### PROBLEM TO WORK ON
What you should copy is the line containing "Dieses Auto wird" and all lines after it in the entries below, exactly and without anything added.

(Extracted data entries)
--- --- ---
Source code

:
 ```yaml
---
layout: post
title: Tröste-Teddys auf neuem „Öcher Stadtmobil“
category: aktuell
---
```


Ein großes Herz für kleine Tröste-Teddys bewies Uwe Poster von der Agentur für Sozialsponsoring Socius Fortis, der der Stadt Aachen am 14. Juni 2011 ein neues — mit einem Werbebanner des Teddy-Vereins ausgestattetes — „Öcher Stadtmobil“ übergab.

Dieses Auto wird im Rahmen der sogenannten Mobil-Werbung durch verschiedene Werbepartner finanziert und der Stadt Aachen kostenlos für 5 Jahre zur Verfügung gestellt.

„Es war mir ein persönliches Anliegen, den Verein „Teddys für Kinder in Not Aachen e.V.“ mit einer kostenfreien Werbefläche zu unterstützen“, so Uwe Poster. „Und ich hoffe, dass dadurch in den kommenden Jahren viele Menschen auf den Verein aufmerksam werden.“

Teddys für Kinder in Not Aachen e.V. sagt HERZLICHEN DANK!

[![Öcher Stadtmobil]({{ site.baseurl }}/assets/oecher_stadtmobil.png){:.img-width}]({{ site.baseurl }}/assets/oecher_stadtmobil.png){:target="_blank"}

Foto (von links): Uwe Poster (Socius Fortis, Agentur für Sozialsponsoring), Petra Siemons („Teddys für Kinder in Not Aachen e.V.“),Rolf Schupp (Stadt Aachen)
--- --- ---
### RESPONSE
Dieses Auto wird im Rahmen der sogenannten Mobil-Werbung durch verschiedene Werbepartner finanziert und der Stadt Aachen kostenlos für 5 Jahre zur Verfügung gestellt.

„Es war mir ein persönliches Anliegen, den Verein „Teddys für Kinder in Not Aachen e.V.“ mit einer kostenfreien Werbefläche zu unterstützen“, so Uwe Poster. „Und ich hoffe, dass dadurch in den kommenden Jahren viele Menschen auf den Verein aufmerksam werden.“

Teddys für Kinder in Not Aachen e.V. sagt HERZLICHEN DANK!

[![Öcher Stadtmobil]({{ site.baseurl }}/assets/oecher_stadtmobil.png){:.img-width}]({{ site.baseurl }}/assets/oecher_stadtmobil.png){:target="_blank"}

Foto (von links): Uwe Poster (Socius Fortis, Agentur für Sozialsponsoring), Petra Siemons („Teddys für Kinder in Not Aachen e.V.“),Rolf Schupp (Stadt Aachen)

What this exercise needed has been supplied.